=== MATERIALS PROVIDED ===

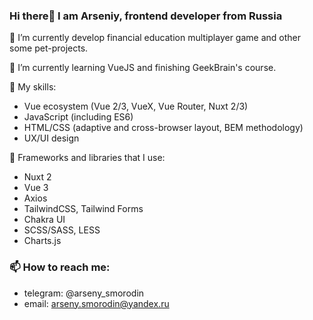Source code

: ### Hi there👋 I am Arseniy, frontend developer from Russia 


🔭 I’m currently develop financial education multiplayer game and other some pet-projects.  

🌱 I’m currently learning VueJS and finishing GeekBrain's course.  

💪 My skills:
- Vue ecosystem (Vue 2/3, VueX, Vue Router, Nuxt 2/3)
- JavaScript (including ES6)
- HTML/CSS (adaptive and cross-browser layout, BEM methodology)
- UX/UI design

🧩 Frameworks and libraries that I use:
- Nuxt 2
- Vue 3
- Axios
- TailwindCSS, Tailwind Forms
- Chakra UI
- SCSS/SASS, LESS
- Charts.js

### 📫 How to reach me: 
- telegram: @arseny_smorodin
- email: arseny.smorodin@yandex.ru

===

What you return must be the lines from the line holding "- Chakra UI" through the final line of the material, word for word, and nothing more.

- Chakra UI
- SCSS/SASS, LESS
- Charts.js

### 📫 How to reach me: 
- telegram: @arseny_smorodin
- email: arseny.smorodin@yandex.ru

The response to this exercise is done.